◆ **Work instructions**
How many lines in the data below contain the word "real"? State only the number.

##### Source material #####

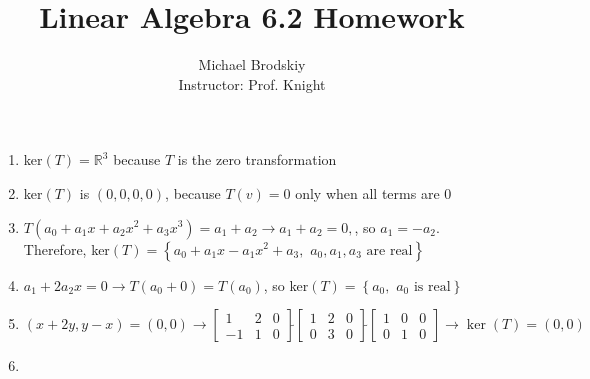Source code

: \documentclass[12pt]{article}
\title{Linear Algebra 6.2 Homework}
\date{}
\author{Michael Brodskiy\\ \small Instructor: Prof. Knight}
\begin{document}
\maketitle

\begin{enumerate}

    \begin{center}
      \underline{1-27 odd, 31, 33, 39, 41, 44, 45, 47, 54, 55, 57}
    \end{center}

  \item ker$(T)=\mathbb{R}^3$ because $T$ is the zero transformation

    \setcounter{enumi}{2}

  \item ker$(T)$ is $(0,0,0,0)$, because $T(v)=0$ only when all terms are 0

    \setcounter{enumi}{4}

  \item $T(a_0+a_1x+a_2x^2+a_3x^3)=a_1+a_2\rightarrow a_1+a_2=0,$, so $a_1=-a_2$. Therefore, ker$(T)=\left\{a_0+a_1x-a_1x^2+a_3,\,\,a_0,a_1,a_3\text{ are real}\right\}$

    \setcounter{enumi}{6}

  \item $a_1+2a_2x=0\rightarrow T(a_0+0)=T(a_0)$, so ker$(T)=\left\{ a_0,\,\, a_0\text{ is real} \right\}$

    \setcounter{enumi}{8}

  \item $(x+2y,y-x)=(0,0)\rightarrow \left[ \begin{array}{cc|c} 1 & 2 & 0\\ -1 & 1 & 0 \end{array}\right]\widetilde{ }\left[ \begin{array}{cc|c} 1 & 2 & 0\\ 0 & 3 & 0  \end{array} \right]\widetilde{ }\left[ \begin{array}{cc|c} 1 & 0 & 0\\ 0 & 1 & 0 \end{array} \right]\rightarrow \ker(T)=(0,0)$

    \setcounter{enumi}{10}

  \item

    \begin{enumerate}


\end{enumerate}
\end{enumerate}
\end{document}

#####

◆ **Expected answer**
2